A team of ecologists, led by Ric Hauer and other researchers from DBS, CFC, FLBS, and the UM Center for Integrated Research on the Environment (CIRE), recently characterized the central (and previously underappreciated) role for gravel-bed rivers in glaciated mountain ecosystems (photo: Charlie Janson). The definitive work, which calls for greater conservation focus on gravel-bed rivers, was published this summer in Science Advances and is featured in the New York Times Science Times this week.
The National Science Foundation has made a $500,000 grant to DBS faculty to secure and grow the Wright Museum's regionally and historically significant bird and mammal collections. Broad support from UM alums, friends and community supporters, who donated funds to prepare the new space for modern museum cabinets, was key to the proposal's success.
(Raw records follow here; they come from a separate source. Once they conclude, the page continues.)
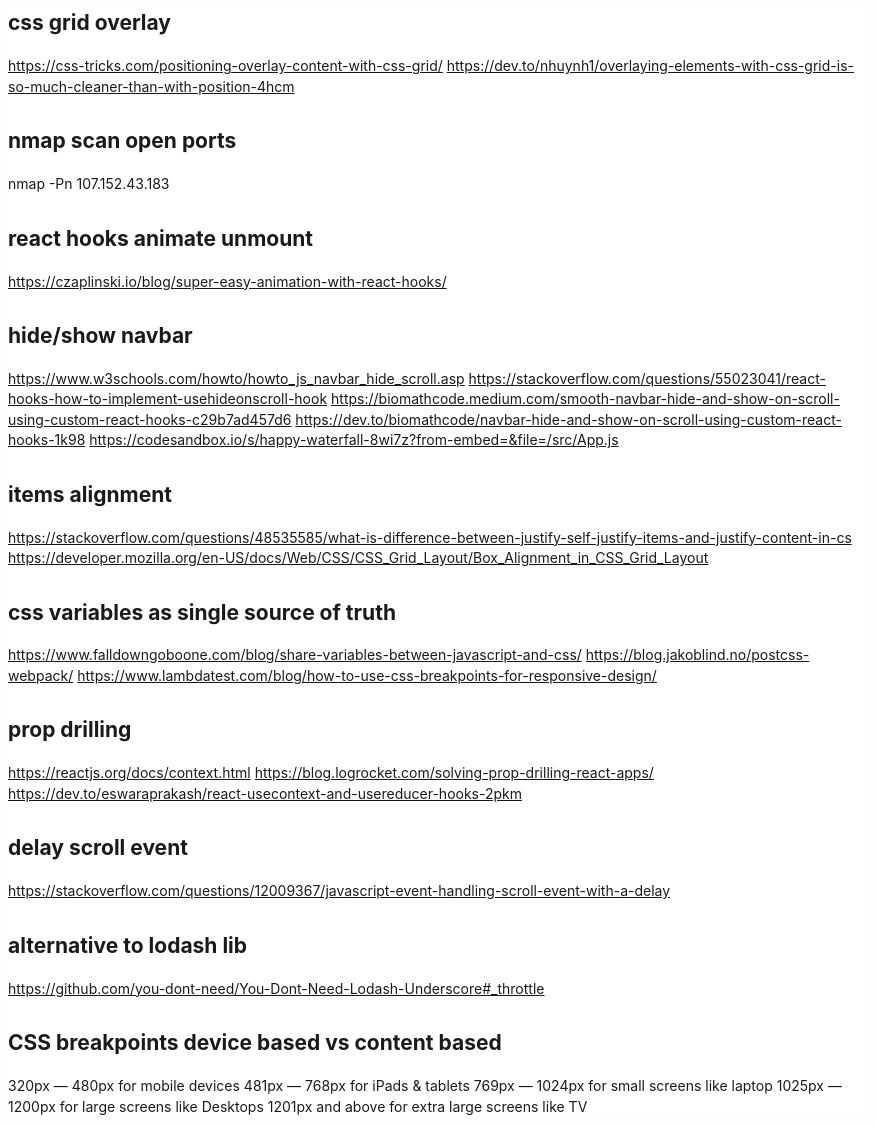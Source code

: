 ## css grid overlay
https://css-tricks.com/positioning-overlay-content-with-css-grid/
https://dev.to/nhuynh1/overlaying-elements-with-css-grid-is-so-much-cleaner-than-with-position-4hcm

## nmap scan open ports
nmap -Pn 107.152.43.183

## react hooks animate unmount
https://czaplinski.io/blog/super-easy-animation-with-react-hooks/

## hide/show navbar
https://www.w3schools.com/howto/howto_js_navbar_hide_scroll.asp
https://stackoverflow.com/questions/55023041/react-hooks-how-to-implement-usehideonscroll-hook
https://biomathcode.medium.com/smooth-navbar-hide-and-show-on-scroll-using-custom-react-hooks-c29b7ad457d6
https://dev.to/biomathcode/navbar-hide-and-show-on-scroll-using-custom-react-hooks-1k98
https://codesandbox.io/s/happy-waterfall-8wi7z?from-embed=&file=/src/App.js

## items alignment
https://stackoverflow.com/questions/48535585/what-is-difference-between-justify-self-justify-items-and-justify-content-in-cs
https://developer.mozilla.org/en-US/docs/Web/CSS/CSS_Grid_Layout/Box_Alignment_in_CSS_Grid_Layout

## css variables as single source of truth
https://www.falldowngoboone.com/blog/share-variables-between-javascript-and-css/
https://blog.jakoblind.no/postcss-webpack/
https://www.lambdatest.com/blog/how-to-use-css-breakpoints-for-responsive-design/

## prop drilling
https://reactjs.org/docs/context.html
https://blog.logrocket.com/solving-prop-drilling-react-apps/
https://dev.to/eswaraprakash/react-usecontext-and-usereducer-hooks-2pkm

## delay scroll event
https://stackoverflow.com/questions/12009367/javascript-event-handling-scroll-event-with-a-delay

## alternative to lodash lib
https://github.com/you-dont-need/You-Dont-Need-Lodash-Underscore#_throttle

## CSS breakpoints device based vs content based
320px — 480px for mobile devices
481px — 768px for iPads & tablets
769px — 1024px for small screens like laptop
1025px — 1200px for large screens like Desktops
1201px and above for extra large screens like TV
Work on the new space will start this year and the transition will be complete by Fall 2018.
Dr. Jedediah Brodie (left), the John J. Craighead Chair in Wildlife Biology, and Dr. Matt Church (right), Associate Professor at the Flathead Lake Biological Station, join DBS's OBEE grad program this Fall. Dr. Brodie is a conservation ecologist working to understand human impacts on plant and animal communities world-wide. Dr. Church is a renowned oceanographer who brings expertise in tracking the causes and consequences of microbial population cycles to less-studied freshwater systems.